|DOMINICA FOLLOWING HURRICANE MARIA - PHOTO : GUARDIAN / GETTY IMAGES|
It is funny how some phrases can sneak up on you and become part of the stock of your vocabulary without you realising it. Take "double whammy": the dictionaries can quite clearly trace the development of the phrase in the 1940s and 1950s in the USA, but they can't identify exactly when it crept into the understanding of a old, fat bloke in Yorkshire who has never seen a baseball game or read the Li'l Abner comic strip. Now, however, the phrase is a part of my everyday life and perfectly meets my needs when describing certain situations.
Half my immediate family live in the British Virgin Islands, and a couple of weeks ago I wrote about my concern for their safety following hurricane Irma, and the longer-term impact on the wonderful islands they call home. Most of the rest of my closest family live on the Caribbean island of Dominica, and what I didn't realise when I wrote that earlier post was that hurricane Maria was about to do to that island what Irma did to the BVI. Many of you will know my brother Roger from the frequent comments he leaves on this blog, and for six days there was no news of his, and his family's, safety following a direct hit by Maria. I only learned of his safety on Sunday, and although he is safe, the island has suffered almost unimaginable damage.

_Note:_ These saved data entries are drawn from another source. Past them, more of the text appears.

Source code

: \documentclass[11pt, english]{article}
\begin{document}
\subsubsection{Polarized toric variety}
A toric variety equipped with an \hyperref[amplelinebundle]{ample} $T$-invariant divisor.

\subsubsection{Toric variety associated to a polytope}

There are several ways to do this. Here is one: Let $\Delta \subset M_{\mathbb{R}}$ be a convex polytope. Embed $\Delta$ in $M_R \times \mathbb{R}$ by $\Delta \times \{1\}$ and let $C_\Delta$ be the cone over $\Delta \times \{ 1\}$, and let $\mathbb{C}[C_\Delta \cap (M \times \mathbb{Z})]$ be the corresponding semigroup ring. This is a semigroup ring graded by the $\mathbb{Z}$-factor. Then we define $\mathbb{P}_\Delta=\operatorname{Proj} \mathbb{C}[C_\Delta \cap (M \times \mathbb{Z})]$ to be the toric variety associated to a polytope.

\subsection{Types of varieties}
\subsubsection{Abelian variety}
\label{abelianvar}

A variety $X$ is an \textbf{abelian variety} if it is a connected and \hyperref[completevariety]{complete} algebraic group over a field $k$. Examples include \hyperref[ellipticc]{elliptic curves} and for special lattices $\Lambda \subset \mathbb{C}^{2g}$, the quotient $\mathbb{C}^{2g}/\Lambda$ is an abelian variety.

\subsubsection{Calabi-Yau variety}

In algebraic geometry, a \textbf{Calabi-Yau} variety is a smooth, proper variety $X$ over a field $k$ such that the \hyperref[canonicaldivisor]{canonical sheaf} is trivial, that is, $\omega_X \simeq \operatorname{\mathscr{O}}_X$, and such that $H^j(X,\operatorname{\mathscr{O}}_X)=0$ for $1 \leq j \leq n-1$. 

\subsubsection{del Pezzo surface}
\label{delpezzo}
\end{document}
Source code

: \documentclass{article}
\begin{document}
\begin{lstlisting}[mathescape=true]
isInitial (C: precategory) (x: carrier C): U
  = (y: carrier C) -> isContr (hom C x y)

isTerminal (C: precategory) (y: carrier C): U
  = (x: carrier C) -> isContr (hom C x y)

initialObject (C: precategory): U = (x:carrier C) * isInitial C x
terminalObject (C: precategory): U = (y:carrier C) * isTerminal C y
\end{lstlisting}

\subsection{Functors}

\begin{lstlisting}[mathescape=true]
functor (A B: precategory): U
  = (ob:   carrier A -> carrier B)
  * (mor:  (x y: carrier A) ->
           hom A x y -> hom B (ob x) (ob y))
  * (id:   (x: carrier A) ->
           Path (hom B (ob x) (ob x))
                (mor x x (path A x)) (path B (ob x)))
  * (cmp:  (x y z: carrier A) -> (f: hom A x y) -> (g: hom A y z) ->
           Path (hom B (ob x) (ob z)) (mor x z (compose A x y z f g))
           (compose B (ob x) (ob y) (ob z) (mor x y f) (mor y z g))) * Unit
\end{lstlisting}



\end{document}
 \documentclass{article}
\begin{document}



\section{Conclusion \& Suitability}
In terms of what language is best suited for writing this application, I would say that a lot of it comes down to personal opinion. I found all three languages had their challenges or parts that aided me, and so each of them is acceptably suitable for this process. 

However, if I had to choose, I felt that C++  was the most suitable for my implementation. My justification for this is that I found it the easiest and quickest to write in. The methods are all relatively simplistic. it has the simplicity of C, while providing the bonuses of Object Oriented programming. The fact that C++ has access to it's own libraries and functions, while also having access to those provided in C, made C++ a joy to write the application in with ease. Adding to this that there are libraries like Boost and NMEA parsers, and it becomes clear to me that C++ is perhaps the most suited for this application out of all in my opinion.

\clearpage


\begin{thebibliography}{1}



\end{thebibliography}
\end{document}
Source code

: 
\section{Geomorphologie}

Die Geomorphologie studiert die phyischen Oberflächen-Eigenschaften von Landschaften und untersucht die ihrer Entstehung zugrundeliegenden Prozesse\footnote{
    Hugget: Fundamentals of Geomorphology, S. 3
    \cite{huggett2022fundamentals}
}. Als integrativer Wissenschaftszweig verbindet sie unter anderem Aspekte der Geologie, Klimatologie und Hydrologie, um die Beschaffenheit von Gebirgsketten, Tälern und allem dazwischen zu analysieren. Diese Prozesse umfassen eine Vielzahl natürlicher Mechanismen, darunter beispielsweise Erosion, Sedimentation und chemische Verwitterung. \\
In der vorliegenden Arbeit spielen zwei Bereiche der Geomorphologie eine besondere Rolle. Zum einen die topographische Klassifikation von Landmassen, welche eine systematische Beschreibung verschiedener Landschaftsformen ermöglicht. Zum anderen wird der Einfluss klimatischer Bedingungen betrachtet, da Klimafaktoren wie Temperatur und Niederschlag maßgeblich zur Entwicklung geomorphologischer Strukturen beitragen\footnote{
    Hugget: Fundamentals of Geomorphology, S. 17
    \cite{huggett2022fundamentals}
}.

Just like baseball and Li'l Abner, I have no experience at all of the terrible destructive power of hurricanes (in these parts we call it a strong wind if it can blow a bit of soot out of an old mill chimney). What I do know, however, is that if we sit back and forget about the ongoing plight of all those people who have been affected by Harvey and Irma and Maria, if we imagine that now the winds have stilled life can immediately go back to normal, then we will be translating a double whammy into a triple whammy.